# Mags for PT1911



## Big222Dog (Dec 21, 2009)

Hi guys. Been a while since I have been on the forum. I have a PT1911 Taurus, 45ACP. It comes with 2 mags and I would like to have 4 or 5 so I can compete in practical pistol. I live in N. Ireland so buying these of the shelf is impossible. I have looked a lots of 1911 mags on the Internet but afraid to buy them as I don't know if they will fit. So if any of you guys shoot this gun and have bought mags for it what is a good reliable mag and website to buy them would be great.

BD:smt023


----------



## VAMarine (Dec 25, 2008)

Any "full size" 1911 mag should fit.


----------



## Holly (Oct 15, 2011)

Hello!

So, here's what I know (based on my husband's Colt 1911):

Wilson Combat low profile mags are spectacular. 8 rounds, base pad sticks out less than 1/4" on a full-size 1911. 74722 - Wilson Combat Full Size 1911 Magazine .45 ACP 7 Rounds Low Profile Steel Base Pad

Tripp Research Cobra mags are also great, but very SHINY. We had to paint it. Tripp Research Inc. 1911 Magazines

Lastly, in my husband's opinion Promag is a big fat NO. Not well-functioning.


----------



## VAMarine (Dec 25, 2008)

Holly said:


> Hello!
> 
> So, here's what I know (based on my husband's Colt 1911):
> 
> ...


I would strongly advise against painting magazines. 1st generations Cobra mags had a matte finish, they went away from that for a reason as it improves the ability of the magazine to drop free from the gun. Using the wrong kind of paint or too much paint may very well make the mag stick.


----------



## Holly (Oct 15, 2011)

VAMarine said:


> I would strongly advise against painting magazines. 1st generations Cobra mags had a matte finish, they went away from that for a reason as it improves the ability of the magazine to drop free from the gun.
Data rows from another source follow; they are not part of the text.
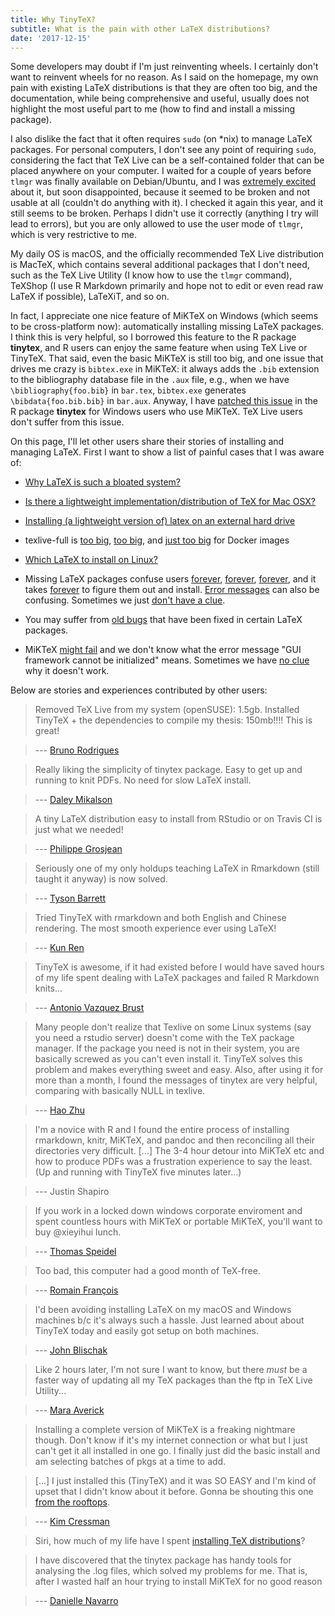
 ```yaml
---
title: Why TinyTeX?
subtitle: What is the pain with other LaTeX distributions?
date: '2017-12-15'
---
```


Some developers may doubt if I'm just reinventing wheels. I certainly don't want to reinvent wheels for no reason. As I said on the homepage, my own pain with existing LaTeX distributions is that they are often too big, and the documentation, while being comprehensive and useful, usually does not highlight the most useful part to me (how to find and install a missing package).

I also dislike the fact that it often requires `sudo` (on *nix) to manage LaTeX packages. For personal computers, I don't see any point of requiring `sudo`, considering the fact that TeX Live can be a self-contained folder that can be placed anywhere on your computer. I waited for a couple of years before `tlmgr` was finally available on Debian/Ubuntu, and I was [extremely excited](https://twitter.com/xieyihui/status/397238590523973632) about it, but soon disappointed, because it seemed to be broken and not usable at all (couldn't do anything with it). I checked it again this year, and it still seems to be broken. Perhaps I didn't use it correctly (anything I try will lead to errors), but you are only allowed to use the user mode of `tlmgr`, which is very restrictive to me.

My daily OS is macOS, and the officially recommended TeX Live distribution is MacTeX, which contains several additional packages that I don't need, such as the TeX Live Utility (I know how to use the `tlmgr` command), TeXShop (I use R Markdown primarily and hope not to edit or even read raw LaTeX if possible), LaTeXiT, and so on. 

In fact, I appreciate one nice feature of MiKTeX on Windows (which seems to be cross-platform now): automatically installing missing LaTeX packages. I think this is very helpful, so I borrowed this feature to the R package **tinytex**, and R users can enjoy the same feature when using TeX Live or TinyTeX. That said, even the basic MiKTeX is still too big, and one issue that drives me crazy is `bibtex.exe` in MiKTeX: it always adds the `.bib` extension to the bibliography database file in the `.aux` file, e.g., when we have `\bibliography{foo.bib}` in `bar.tex`, `bibtex.exe` generates `\bibdata{foo.bib.bib}` in `bar.aux`. Anyway, I have [patched this issue](https://github.com/yihui/tinytex/blob/4275a375c6/R/latex.R#L189-L196) in the R package **tinytex** for Windows users who use MiKTeX. TeX Live users don't suffer from this issue.

On this page, I'll let other users share their stories of installing and managing LaTeX. First I want to show a list of painful cases that I was aware of:

- [Why LaTeX is such a bloated system?](https://ubuntuforums.org/showthread.php?t=395863)

- [Is there a lightweight implementation/distribution of TeX for Mac OSX?](https://tex.stackexchange.com/q/43862/9128)

- [Installing (a lightweight version of) latex on an external hard drive](https://tex.stackexchange.com/q/81802/9128)

- texlive-full is [too big](https://github.com/rstudio/rticles/pull/130#issuecomment-313732003), [too big](https://github.com/rocker-org/rocker/issues/266), and [just too big](https://github.com/road2stat/liftr/issues/25) for Docker images

- [Which LaTeX to install on Linux?](https://tex.stackexchange.com/q/18939/9128)

- Missing LaTeX packages confuse users [forever](https://github.com/rstudio/rmarkdown/issues/359), [forever](https://github.com/rstudio/rmarkdown/issues/1076), [forever](https://github.com/rstudio/rmarkdown/issues/1393), and it takes [forever](https://twitter.com/xieyihui/status/763805846807547904) to figure them out and install. [Error messages](https://stackoverflow.com/q/47400936/559676) can also be confusing. Sometimes we just [don't have a clue](https://github.com/rstudio/bookdown/issues/507).

- You may suffer from [old bugs](https://github.com/rstudio/rmarkdown/issues/1505) that have been fixed in certain LaTeX packages.

- MiKTeX [might fail](https://github.com/rstudio/bookdown/issues/531) and we don't know what the error message "GUI framework cannot be initialized" means. Sometimes we have [no clue](https://stackoverflow.com/questions/48892499/compile-rmarkdown-document-with-render#comment84801684_48892499) why it doesn't work.

Below are stories and experiences contributed by other users:

> Removed TeX Live from my system (openSUSE): 1.5gb. Installed TinyTeX + the dependencies to compile my thesis: 150mb!!!! This is great!

> --- [Bruno Rodrigues](https://twitter.com/brodriguesco/status/942162790587957248)

<!-- -->

> Really liking the simplicity of tinytex package. Easy to get up and running to knit PDFs. No need for slow LaTeX install.

> --- [Daley Mikalson](https://twitter.com/lingwhatics/status/941766989424537602)

<!-- -->

> A tiny LaTeX distribution easy to install from RStudio or on Travis CI is just what we needed!

> --- [Philippe Grosjean](https://twitter.com/PhilGrosjean/status/941241878309232640)

<!-- -->

> Seriously one of my only holdups teaching LaTeX in Rmarkdown (still taught it anyway) is now solved.

> --- [ Tyson Barrett](https://twitter.com/healthandstats/status/941169151749406720)

<!-- -->

> Tried TinyTeX with rmarkdown and both English and Chinese rendering. The most smooth experience ever using LaTeX!

> --- [Kun Ren](https://twitter.com/renkun_ken/status/941352666730455041)

<!-- -->

> TinyTeX is awesome, if it had existed before I would have saved hours of my life spent dealing with LaTeX packages and failed R Markdown knits...

> --- [Antonio Vazquez Brust](https://github.com/rstudio/bookdown/issues/292#issuecomment-356480809)

<!-- -->

> Many people don't realize that Texlive on some Linux systems (say you need a rstudio server) doesn't come with the TeX package manager. If the package you need is not in their system, you are basically screwed as you can't even install it. TinyTeX solves this problem and makes everything sweet and easy. Also, after using it for more than a month, I found the  messages of tinytex are very helpful, comparing with basically NULL in texlive. 

> --- [Hao Zhu](https://community.rstudio.com/t/texlive-distribution-on-centos-for-rstudio-server-and-connect/2916)

<!-- -->

> I'm a novice with R and I found the entire process of installing rmarkdown, knitr, MiKTeX, and pandoc and then reconciling all their directories very difficult. [...] The 3-4 hour detour into MiKTeX etc and how to produce PDFs was a frustration experience to say the least. (Up and running with TinyTeX five minutes later...)

> --- Justin Shapiro

<!-- -->

> If you work in a locked down windows corporate enviroment and spent countless hours with MiKTeX or portable MiKTeX, you'll want to buy @xieyihui lunch.

> --- [Thomas Speidel](https://twitter.com/ThomasSpeidel/status/957856056108920835)

<!-- -->

> Too bad, this computer had a good month of TeX-free.

> --- [Romain François](https://twitter.com/romain_francois/status/979022989634174976)

<!-- -->

> I'd been avoiding installing LaTeX on my macOS and Windows machines b/c it's always such a hassle. Just learned about about TinyTeX today and easily got setup on both machines.

> --- [John Blischak](https://twitter.com/jdblischak/status/974066342780461056)

<!-- -->

> Like 2 hours later, I'm not sure I want to know, but there *must* be a faster way of updating all my TeX packages than the ftp in TeX Live Utility...

> --- [Mara Averick](https://twitter.com/dataandme/status/994531189217259521)

<!-- -->

> Installing a complete version of MiKTeX is a freaking nightmare though. Don't know if it's my internet connection or what but I just can't get it all installed in one go. I finally just did the basic install and am selecting batches of pkgs at a time to add.

> [...] I just installed this (TinyTeX) and it was SO EASY and I'm kind of upset that I didn't know about it before. Gonna be shouting this one [from the rooftops](https://twitter.com/swmpkim/status/1014546819085369344).

> --- [Kim Cressman](https://twitter.com/swmpkim/status/1014514680088399874)

<!-- -->

> Siri, how much of my life have I spent [installing TeX distributions](https://twitter.com/djnavarro/status/1112674242523361281)?

> I have discovered that the tinytex package has handy tools for analysing the .log files, which solved my problems for me. That is, after I wasted half an hour trying to install MiKTeX for no good reason

> --- [Danielle Navarro](https://twitter.com/djnavarro/status/1112687238196822016)
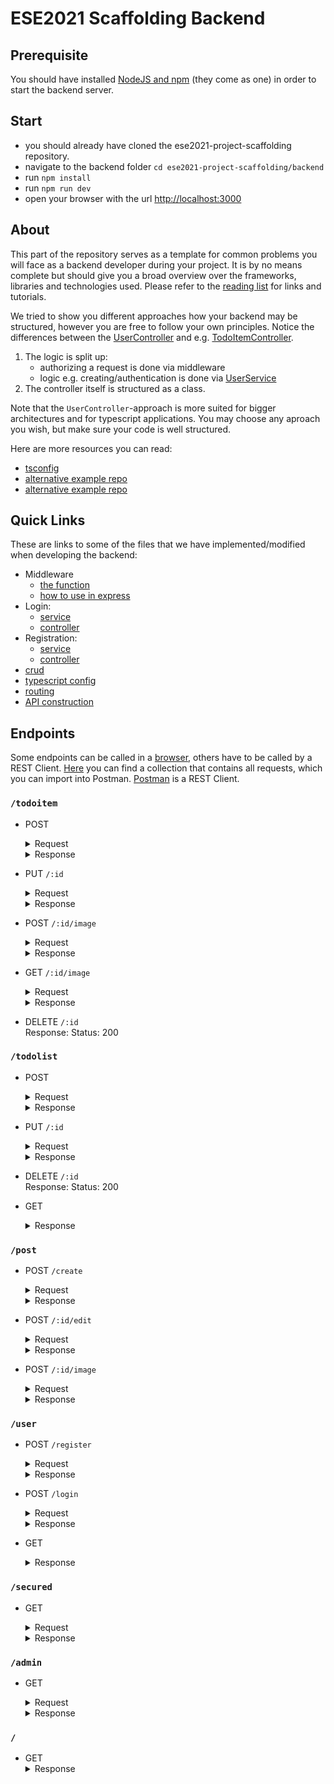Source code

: # ESE2021 Scaffolding Backend

## Prerequisite
You should have installed [NodeJS and npm](https://nodejs.org/en/download/) (they come as one) in order to start the backend server.

## Start
- you should already have cloned the ese2021-project-scaffolding repository.
- navigate to the backend folder `cd ese2021-project-scaffolding/backend`
- run `npm install`
- run `npm run dev`
- open your browser with the url [http://localhost:3000](http://localhost:3000/)

## About
This part of the repository serves as a template for common problems you will face as a backend developer during your project. It is by no means complete but should give you a broad overview over the frameworks, libraries and technologies used. Please refer to the [reading list](https://github.com/scg-unibe-ch/ese2021/wiki/Reading-list) for links and tutorials.

We tried to show you different approaches how your backend may be structured, however you are free to follow your own principles.
Notice the differences between the [UserController](./src/controllers/user.controller.ts) and e.g. [TodoItemController](./src/controllers/todoitem.controller.ts). 

1. The logic is split up:
	- authorizing a request is done via middleware
	- logic e.g. creating/authentication is done via [UserService](./src/services/user.service.ts)
2. The controller itself is structured as a class.

Note that the `UserController`-approach is more suited for bigger architectures and for typescript applications. You may choose any aproach you wish, but make sure your code is well structured.

Here are more resources you can read: 

- [tsconfig](https://www.typescriptlang.org/docs/handbook/tsconfig-json.html)
- [alternative example repo](https://github.com/maximegris/typescript-express-sequelize)
- [alternative example repo](https://developer.okta.com/blog/2018/11/15/node-express-typescript)

## Quick Links
These are links to some of the files that we have implemented/modified when developing the backend:

- Middleware
	- [the function](./src/middlewares/checkAuth.ts)
	- [how to use in express](./src/controllers/secured.controller.ts)
- Login: 
	- [service](./src/services/user.service.ts)
	- [controller](./src/controllers/user.controller.ts)
- Registration:
	- [service](./src/services/user.service.ts)
	- [controller](./src/controllers/user.controller.ts)
- [crud](./src/controllers/todolist.controller.ts)
- [typescript config](./src/tsconfig.json)
- [routing](./src/controllers)
- [API construction](./src/server.ts)

## Endpoints
Some endpoints can be called in a [browser](http://localhost:3000), others have to be called by a REST Client. [Here](./postman_collection) you can find a collection that contains all requests, which you can import into Postman. [Postman](https://www.postman.com/) is a REST Client.

### `/todoitem`
- POST

	<details>
		<summary>Request</summary>

	```json
		{
			"name": "string",
			"done": "boolean",
			"todoListId":"number"
		}
	```

	</details>

	<details>
		<summary>Response</summary>

		Code: 200
		Body:

	```json
	{
		"todoItemId": "number",
		"name": "string",
		"done": "boolean",
		"todoListId":"number"
	}
	```
</details>

- PUT `/:id`

	<details>
		<summary>Request</summary>

	```json
		{
			"name": "string",
			"done": "boolean",
			"todoListId":"number"
		}
	```

	</details>

	<details>
		<summary>Response</summary>

		Code: 200
		Body:

	```json
	{
		"todoItemId": "number",
		"name": "string",
		"done": "boolean",
		"todoListId":"number"
	}
	```
</details>

- POST `/:id/image`

	<details>
		<summary>Request</summary>

	```json
		{
			"filename": "File"
		}
	```

	</details>

	<details>
		<summary>Response</summary>

		Code: 200
		Body:

	```json
	{
		"imageId": "number",
		"fileName": "string",
		"todoItem": "number",
		"updatedAt": "string",
		"createdAt": "string"
	}
	```
</details>

- GET `/:id/image`

	<details>
		<summary>Request</summary>

	```json
		{}
	```

	</details>

	<details>
		<summary>Response</summary>

		Code: 200
		Body:

	```json
	{
		"imageId": "number",
		"fileName": "string",
		"todoItem": "number",
		"updatedAt": "string",
		"createdAt": "string"
	}
	```
</details>

- DELETE `/:id`<br/>
	Response: Status: 200

### `/todolist`
- POST
	<details>
		<summary>Request</summary>

		Code: 200
		Body:
	```json
	{
		"name":"string"
	}

	```
	</details>
	<details>
		<summary>Response</summary>

		Code: 200
		Body:
	```json
	{
		"todoListId": "number",
		"name":"string"
	}

	```
	</details>

- PUT `/:id`
	<details>
		<summary>Request</summary>

		Code: 200
		Body:
	```json
	{
		"name":"string"
	}

	```
	</details>
	<details>
		<summary>Response</summary>

		Code: 200
		Body:
	```json
	{
		"todoListId": "number",
		"name":"string"
	}

	```
	</details>

- DELETE `/:id`<br>
	Response: Status: 200

- GET
	<details>
		<summary>Response</summary>
		
		Code: 200
		Body:
	```json
	{
		"todoListId": "number",
		"name":"string",
		"todoItems":"TodoItem[]"
	}
	```
	</details>
### `/post`
  - POST `/create`
    <details>
        <summary>Request</summary>

          Header: Authorization: Bearer  + `token`
          Body:
      ```json
      {
          "title":"string",
          "text":"string",
          "image":"string",
    	  "category": ["category1","category2","category3"]
      }

      ```
    </details>

    <details>
        <summary>Response</summary>
		
        Code: 200 
        Body:
    ```json
    {
        "postId": 4,
        "title": "string",
        "text": "string",
        "image": "string",
        "category": [
        	"category1",
        	"category2",
        	"category3"
    	],
        "userId": 1,
        "updatedAt": "2021-10-26T12:08:13.091Z",
        "createdAt": "2021-10-26T12:08:13.091Z"
    }
    ```
        Code: 500
        Body:
    ```json
    {
        "error": "titleIsEmpty",
        "message": "Title cannot be emtpy"
       }
    ```
        Code: 500
	    Body:
	```json
    {
        "error": "not_authorized",
        "message": "Admins are not authorized to create Posts"
    }
    ```
        Code: 403
        Body:
    ```json
    {
       "message": "Unauthorized"
    }
    ```
    </details>

  - POST `/:id/edit`
      <details>
            <summary>Request</summary>

	      Header: Authorization: Bearer  + `token`
	      Body:
	  ```json
      {
          "title":"string",
          "text":"string",
          "image":"string" //If image is changed, it will automatically change to null 
      }

      ```
      </details>

      <details>
          <summary>Response</summary>

          Code: 200 
          Body:
      ```json
      {
          "postId": 4,
          "title": "string",
          "text": "string",
          "image": "URL_to_image",
    	  "category": [
        	"category1",
        	"category2",
        	"category3"
    	  ],
          "userId": 1,
          "updatedAt": "2021-10-26T12:08:13.091Z",
          "createdAt": "2021-10-26T12:08:13.091Z"
      }
      ```
          Code: 500
          Body:
      ```json
      {
          "error": "Post_not_found",
          "message": "Cant find Post nr."
         }
      ```
          Code: 500
          Body:
      ```json
      {
    	 "error": "not_authorized",
         "message": "Youre not authorized to modify post: <nr>"
      }
      ```
      </details>


  - POST `/:id/image`
    <details>
        <summary>Request</summary>

          Please use "form-data" as a body format.

          Header: Authorization: Bearer  + `token`
          Body:
      ```json
      {
          "image":"<Bilddatei>"
      }

      ```
    </details>

    <details>
        <summary>Response</summary>

        Code: 200 
        Body:
    ```json
    {
        "postId": 4,
        "title": "string",
        "text": "string",
        "image": "URL_to_image",
        "userId": 1,
        "updatedAt": "2021-10-26T12:08:13.091Z",
        "createdAt": "2021-10-26T12:08:13.091Z"
    }
    ```
    	- Post don't exists in database:
        Code: 500
        Body:
    ```json
    {
        "error": "Post_not_found",
        "message": "Cant find Post nr.<xy>"
	   }
    ```
        - User isn't autorized to edit this Post:
        Code: 500
        Body:
    ```json
    {
       "error": "not_authorized",
       "message": "Youre not authorized to modify post: 2"
    }
    ```
    	- No Image in Post or wrong format:
        Code: 500
	    Body:
	```json
    {
       "error": "Upload_error",
       "message": "Cant upload image"
    }
    ```
    </details>

### `/user`
- POST `/register`
    <details>
        <summary>Request</summary>

        Code: 200
        Body:
    ```json
    {
        "userName":"string",
        "password":"string"
    }

    ```
    </details>
    <details>
        <summary>Response</summary>

        Code: 200
        Body:
    ```json
    {
       "admin": false,
    "userId": 1,
    "userName": "string",
    "firstName": "string",
    "lastName": "string",
    "email": "string",
    "address": "string",
    "phone": "string",
    "birthday": 324234234,
    "password": "string-hashed",
    "updatedAt": "2021-10-19T12:59:12.710Z",
    "createdAt": "2021-10-19T12:59:12.710Z"
  }

    ```
      Code: 500
      Body:
    ```json
  {
    "message": {
        "error": "username_already_exists",
        "message": "fdm1 already exists"
      }
  }
    ```
      Code: 500
      Body:
    ```json
  {
    "message": {
        "error": "email_already_exists",
        "message": "x@y.com already exists"
      }
  }
    ```
    </details>

- POST `/login`
    <details>
        <summary>Request</summary>

        Code: 200
        Body:
    ```json
    {
        "userName":"string",
        "password":"string"
    }

    ```
    </details>
    <details>
        <summary>Response</summary>

        Code: 200
        Body:
    ```json
    {
      "user": {
        "userId": 1,
        "userName": "Nora",
        "firstName": "Nora",
        "lastName": "Nora",
        "email": "ddd",
        "address": "street",
        "phone": "123",
        "birthday": 12122000,
        "password": "$2b$12$TDIbNFTDA6W/8.yorAOvauPdrBaUSPku2iyX9pMQTlEyRRhEP6gvS",
        "admin": false,
        "createdAt": "2021-10-13T12:51:56.790Z",
        "updatedAt": "2021-10-13T12:51:56.790Z"
     },
     "token": "eyJhbGciOiJIUzI1NiIsInR5cCI6IkpXVCJ9.eyJ1c2VyTmFtZSI6Ik5vcmEiLCJ1c2VySWQiOjEsImFkbWluIjpmYWxzZSwiaWF0IjoxNjM0MTMwNTk4LCJleHAiOjE2MzQxMzc3OTh9.sKgZGDjrdPQlFPAgx2T0v9gl_SeK6F7GxWG4OHwbH7c"
    }

    ```
        Code: 500
        Body:
    ```json
  {
    "message": {
      "error": "usernameNotFound",
      "message": "username not found"
      }
  }
    ```
        Code: 500
        Body:
    ```json
  {
    "message": {
      "error": "wrongPassword",
      "message": "wrong Password"
   	  }
  }
    ```
    </details>

- GET
    <details>
        <summary>Response</summary>

        Code: 200
        Body:
    ```json
    [
        {
            "userId":"string",
            "userName":"string",
            "password":"stirng(hashed)"
        },
        {
            "userId":"string",
            "userName":"string",
            "password":"stirng(hashed)"
        }
		
    ]

    ```
    </details>

### `/secured`
- GET
	<details>
		<summary>Request</summary>

		Header: Authorization: Bearer  + `token`
	</details>

	<details>
		<summary>Response</summary>

		Code: 200 | 403
		Body:
	```json
	{
		"message":"string"
	}

	```
	</details>
	
### `/admin`
- GET
	<details>
		<summary>Request</summary>

	Header: Authorization: Bearer  + `token`
	</details>

	<details>
		<summary>Response</summary>

		Code: 200 | 403
		Body:
	```json
	{
		"message":"string"
	}

	```
	</details>

### `/`
- GET
	<details>
		<summary>Response</summary>
  		Code: 200
		Body:
		<h1>Welcome to the ESE-2021 Course</h1><span style="font-size:100px;"> &#127881; </span>
  	</details>
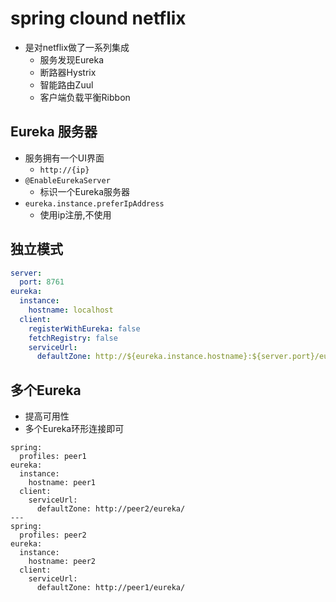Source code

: # spring clound netflix
- 是对netflix做了一系列集成
  - 服务发现Eureka
  - 断路器Hystrix
  - 智能路由Zuul
  - 客户端负载平衡Ribbon

## Eureka 服务器
- 服务拥有一个UI界面
  - `http://{ip}`
- `@EnableEurekaServer`
  - 标识一个Eureka服务器
- `eureka.instance.preferIpAddress`
  - 使用ip注册,不使用

## 独立模式
```yml
server:
  port: 8761
eureka:
  instance:
    hostname: localhost
  client:
    registerWithEureka: false
    fetchRegistry: false
    serviceUrl:
      defaultZone: http://${eureka.instance.hostname}:${server.port}/eureka/
```
## 多个Eureka
- 提高可用性
- 多个Eureka环形连接即可
```
spring:
  profiles: peer1
eureka:
  instance:
    hostname: peer1
  client:
    serviceUrl:
      defaultZone: http://peer2/eureka/
---
spring:
  profiles: peer2
eureka:
  instance:
    hostname: peer2
  client:
    serviceUrl:
      defaultZone: http://peer1/eureka/
```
Using the wrong kind of paint or too much paint may very well make the mag stick.


Thanks.


----------



## VAMarine (Dec 25, 2008)

Here's some additional content in this thread:

http://www.handgunforum.net/kimber/22646-ultra-officers-length-magazines.html

And two good reads on 1911 magaiznes:

10-8 Performance: 1911 Magazines

10-8 Performance: 1911 Magazines...again


----------